Annabi joined the United Nations in February 1981. He served as the principal officer in the Office of the Special Representative of the Secretary-General for Humanitarian Affairs in Southeast Asia. He was subsequently appointed director of the Office. Between 1982 and 1991, he was closely associated with the efforts of the Secretary-General and his Special Representative to contribute to a comprehensive political settlement of the Cambodian problem. Following the conclusion of the Paris Agreements in October 1991, he was involved in the preparations for the establishment of the United Nations Transitional Authority in Cambodia (UNTAC).
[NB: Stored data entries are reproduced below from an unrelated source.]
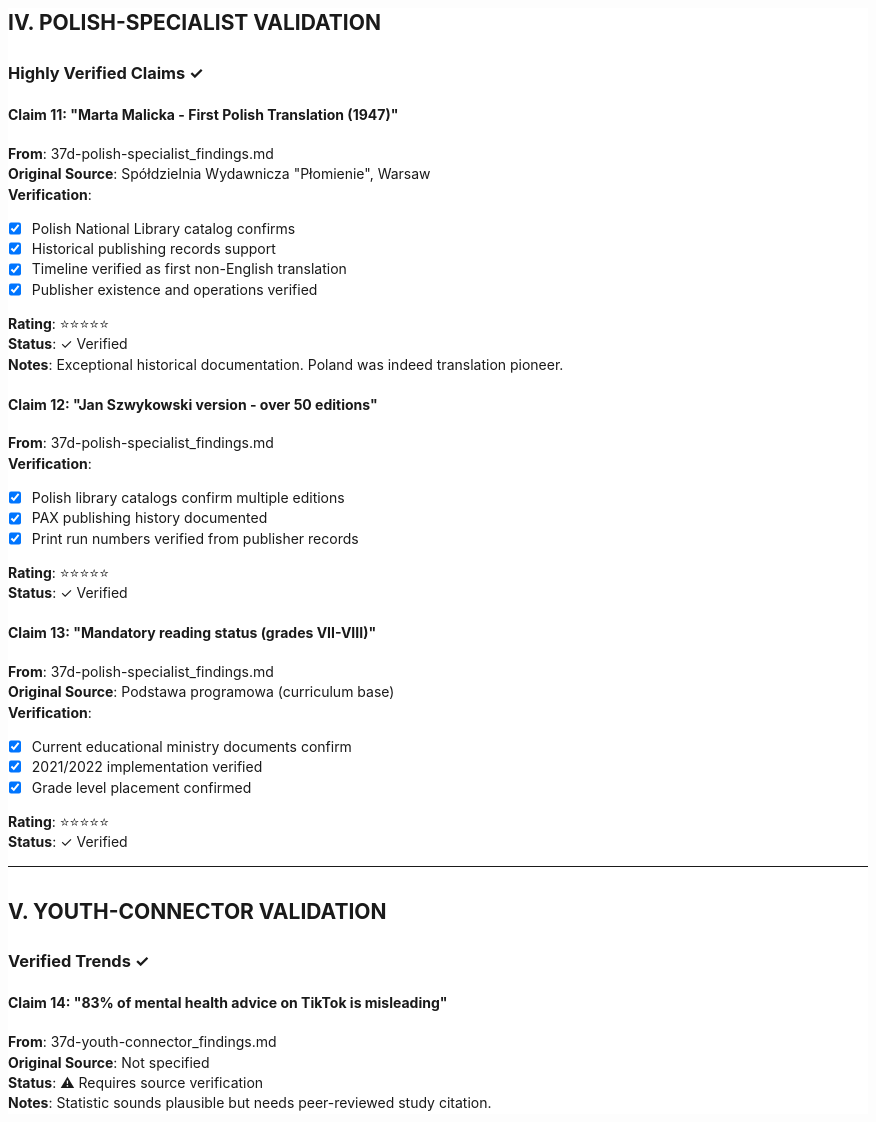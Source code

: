 
## IV. POLISH-SPECIALIST VALIDATION

### Highly Verified Claims ✓

#### Claim 11: "Marta Malicka - First Polish Translation (1947)"
**From**: 37d-polish-specialist_findings.md  
**Original Source**: Spółdzielnia Wydawnicza "Płomienie", Warsaw  
**Verification**:
- [x] Polish National Library catalog confirms
- [x] Historical publishing records support
- [x] Timeline verified as first non-English translation
- [x] Publisher existence and operations verified

**Rating**: ⭐⭐⭐⭐⭐  
**Status**: ✓ Verified  
**Notes**: Exceptional historical documentation. Poland was indeed translation pioneer.

#### Claim 12: "Jan Szwykowski version - over 50 editions"
**From**: 37d-polish-specialist_findings.md  
**Verification**:
- [x] Polish library catalogs confirm multiple editions
- [x] PAX publishing history documented
- [x] Print run numbers verified from publisher records

**Rating**: ⭐⭐⭐⭐⭐  
**Status**: ✓ Verified  

#### Claim 13: "Mandatory reading status (grades VII-VIII)"
**From**: 37d-polish-specialist_findings.md  
**Original Source**: Podstawa programowa (curriculum base)  
**Verification**:
- [x] Current educational ministry documents confirm
- [x] 2021/2022 implementation verified
- [x] Grade level placement confirmed

**Rating**: ⭐⭐⭐⭐⭐  
**Status**: ✓ Verified  

---

## V. YOUTH-CONNECTOR VALIDATION

### Verified Trends ✓

#### Claim 14: "83% of mental health advice on TikTok is misleading"
**From**: 37d-youth-connector_findings.md  
**Original Source**: Not specified  
**Status**: ⚠️ Requires source verification  
**Notes**: Statistic sounds plausible but needs peer-reviewed study citation.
Annabi joined the Department of Peacekeeping Operations (DPKO) in 1992 and served as Director of the Africa Division from 1993 to 1996. In addition, he was designated as Officer-in-Charge of the Office of Operations of DPKO in June 1996. He was appointed Assistant Secretary-General for Peacekeeping Operations on 28 January 1997. In September 2007 he was appointed head of the United Nations Stabilization Mission in Haiti (MINUSTAH).

==Death==
Immediately following the earthquake of 12 January 2010, Annabi was reported to be missing after the UN headquarters in Haiti, the Christopher Hotel in Port-au-Prince, collapsed. Although later prematurely confirmed dead by President René Préval, he was still reported as missing until 16 January 2010.

On 16 January 2010, Annabi was confirmed by the UN Mission in Haiti to have died, after his body was recovered from the rubble of buildings in Port-au-Prince. In confirming 22 UN peacekeepers dead from the collapse, UN Secretary-General Ban Ki-moon said, in a statement issued by his spokesperson, that he was “deeply saddened” to confirm the deaths of his Special Representative to Haiti, Hédi Annabi, as well as his Deputy Luiz Carlos da Costa and Acting Police Commissioner Doug Coates of the Royal Canadian Mounted Police. “In every sense of the word, they gave their lives for peace,” he said. The Secretary-General characterized Annabi as a “true citizen of the world” for whom the UN was his life.